VLP levels in breast milk are low and infant serum levels range from undetectable to very low. Breastfeeding during VPA monotherapy does not appear to adversely affect infant growth or development, and one study reported that breastfed infants had higher IQs and enhanced verbal abilities than no breastfed infants at 6 years of age. If VLP is required by the mother during puerperium, there is not a reason to discontinue breastfeeding. No definite adverse reactions to VLP in breastfed infants have been reported. It is in any case a good practice that infants should be monitored for jaundice and other signs of liver damage during breastfeeding. Some authors also recommended the monitoring of infant serum VLP levels, platelets and liver enzymes. Treatment with VLP in association with sedating anticonvulsants or PD can result in risk of infant sedation or withdrawal reactions.

CBZ breastfeeding in monotherapy does not appear to adversely affect infant growth or development. Moreover, it has been documented that breastfed infants had higher IQs and enhanced verbal abilities than no breastfed infants at 6 years of age. Generally, if CBZ is required by the mother, there are no reasons to discontinue breastfeeding. However, a few cases of sedation, poor sucking, withdrawal reactions and hepatic dysfunction have been reported. It is also suggested the monitoring of infant serum CBZ levels, liver enzymes and a complete blood count during breastfeeding. Combination of CBZ with other anticonvulsants or PD should be avoided during breastfeeding.

LMT high concentrations are detectable in breast milk few hours after the intake of drug by nursing mother. The maternal serum level of infant exposed via breast milk is approximately around 30–50%. In a study including 30 infants exposed during breastfeeding to CBZ (maternal dose ranging from 50 to 800 mg/day), the mean milk/plasma ratio reported was 41%. However, breastfeeding during LMT monotherapy does not appear to adversely affect infant growth or development, even though some cases of apnoea and CNS depression have been observed. LMT monotherapy may be considered relatively safe during lactation, but a regular monitoring of plasma level and platelet counts of nursing infant is recommended [18].
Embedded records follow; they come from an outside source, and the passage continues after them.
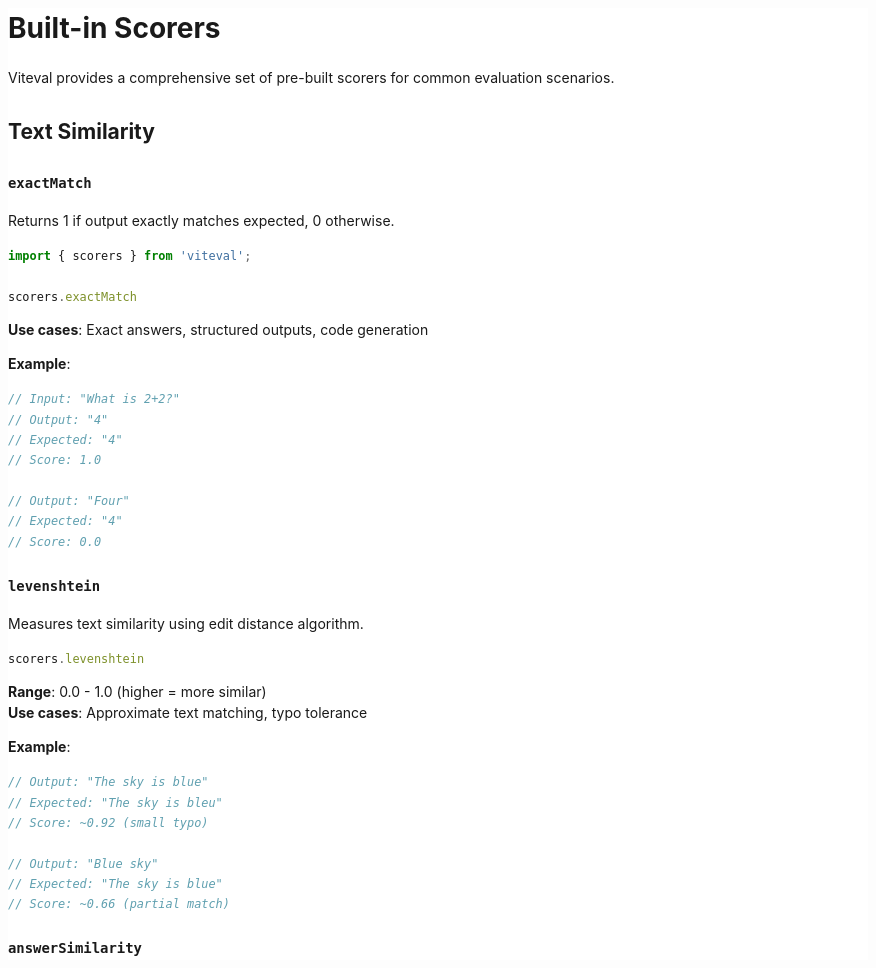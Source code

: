 # Built-in Scorers

Viteval provides a comprehensive set of pre-built scorers for common evaluation scenarios.

## Text Similarity

### `exactMatch`

Returns 1 if output exactly matches expected, 0 otherwise.

```ts
import { scorers } from 'viteval';

scorers.exactMatch
```

**Use cases**: Exact answers, structured outputs, code generation

**Example**:
```ts
// Input: "What is 2+2?"
// Output: "4"
// Expected: "4"
// Score: 1.0

// Output: "Four" 
// Expected: "4"
// Score: 0.0
```

### `levenshtein`

Measures text similarity using edit distance algorithm.

```ts
scorers.levenshtein
```

**Range**: 0.0 - 1.0 (higher = more similar)  
**Use cases**: Approximate text matching, typo tolerance

**Example**:
```ts
// Output: "The sky is blue"
// Expected: "The sky is bleu"  
// Score: ~0.92 (small typo)

// Output: "Blue sky"
// Expected: "The sky is blue"
// Score: ~0.66 (partial match)
```

### `answerSimilarity`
7 Conclusion and Clinical Implications

An early and careful planning for the PD treatment in pregnancy should be made before the women become pregnant. More than 50% of pregnancies are unplanned and, hence, psychiatrists need to make treatment decision for women who are already pregnant. As general approach, the prescription of PD during pregnancy should take into consideration several factors, such as the patient’s psychiatric and psychopharmacological history, the severity of symptoms, the neonatal safety of drug prescribed and the attitude of pregnant women towards PD use. The main priority should be to keep the pregnant women in a good mental health state, as severe psychopathological conditions are a well-established risk factor for the mother, the gestation and the offspring. Nowadays, more accurate information, coming from cohort studies and meta-analyses, are available for clinicians to allow a proper assessment of the safety profile of most commonly prescribed PD during pregnancy [18]. In any cases, the decision to maintain or to start with a new drug treatment must be carefully evaluated by the specialist prescriber and the prescription shared with the pregnant woman and her partner, through a detailed informed consent [17]. Also, during the postpartum period, the decision to start or to maintain a PD treatment needs to be taken on the basis of recent available evidences on the drug safety in breastfeeding, evaluating the available safety parameters. There is some evidence that women very often overestimate PD teratogenic and other perinatal risks and that evidence-based counselling can enable them to restart such drugs, when needed. Thus, it is crucial that mental health professionals, in generic service, need to be trained with to “think family”, so that they can deliver care, including drug treatment, with a life course lens, having pregnancy and family in mind [118].